Open Claw is taking over...
Open Claw Scares AI Companies
Last month NVidia gave a curious presentation about Open Claw and its new systems to work with it.
Youtube - NVidias Jenson Hwang launches NemoClaw to the OpenClaw community
If you watch this video and dont realize how scared NVidia are of OpenClaw then you are missing the importance of this moment.
The reality is. OpenClaw is going to dominate AI development and by the end of 2026, if you are not using OpenClaw then you are not in tech.
The next step is that OpenClaw will become a commodity tool for general uses.
If you are interested in trying out OpenClaw you can find it here:
Word of warning. I would recommend the following for first time users:
- Create separate emails and accounts if you intend to use OpenClaw with emails and services. DO NOT use your personal accounts.
- Run OpenClaw in a VM and DO NOT let it have access to your local files and files system.

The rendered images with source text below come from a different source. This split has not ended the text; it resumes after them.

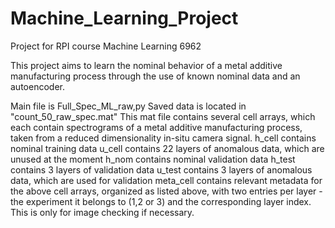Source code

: # Machine_Learning_Project
Project for RPI course Machine Learning 6962

This project aims to learn the nominal behavior of a metal additive manufacturing process through the use of known nominal data and an autoencoder.

Main file is Full_Spec_ML_raw,py
Saved data is located in "count_50_raw_spec.mat"
This mat file contains several cell arrays, which each contain spectrograms of a metal additive manufacturing process, taken from a reduced dimensionality in-situ camera signal.
h_cell contains nominal training data
u_cell contains 22 layers of anomalous data, which are unused at the moment
h_nom contains nominal validation data
h_test contains 3 layers of validation data
u_test contains 3 layers of anomalous data, which are used for validation
meta_cell contains relevant metadata for the above cell arrays, organized as listed above, with two entries per layer - the experiment it belongs to (1,2 or 3) and the corresponding layer index. This is only for image checking if necessary.
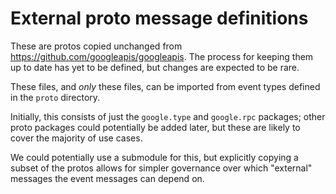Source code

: # External proto message definitions

These are protos copied unchanged from
https://github.com/googleapis/googleapis. The process for keeping
them up to date has yet to be defined, but changes are expected to
be rare.

These files, and *only* these files, can be imported from event
types defined in the `proto` directory.

Initially, this consists of just the `google.type` and `google.rpc`
packages; other proto packages could potentially be added later, but
these are likely to cover the majority of use cases.

We could potentially use a submodule for this, but explicitly
copying a subset of the protos allows for simpler governance over
which "external" messages the event messages can depend on.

- Run OpenClaw using a small amount of test services first. It can become hard to manage if there are many.
When developing solutions with OpenClaw DO NOT expect accuracy. This is still an AI based model system that has at-best 70-80% accuracy with any data sets. Use it for the appropriately matching use cases.
Google is already attempting to compete with OpenClaw (remember this is free) and its trying to limit what OpenClaw can access:
Gadgets Now - Google bans OpenClas users on its AI coding tool Antigravity
This is in response to malicious use, but there are deeper ramifications.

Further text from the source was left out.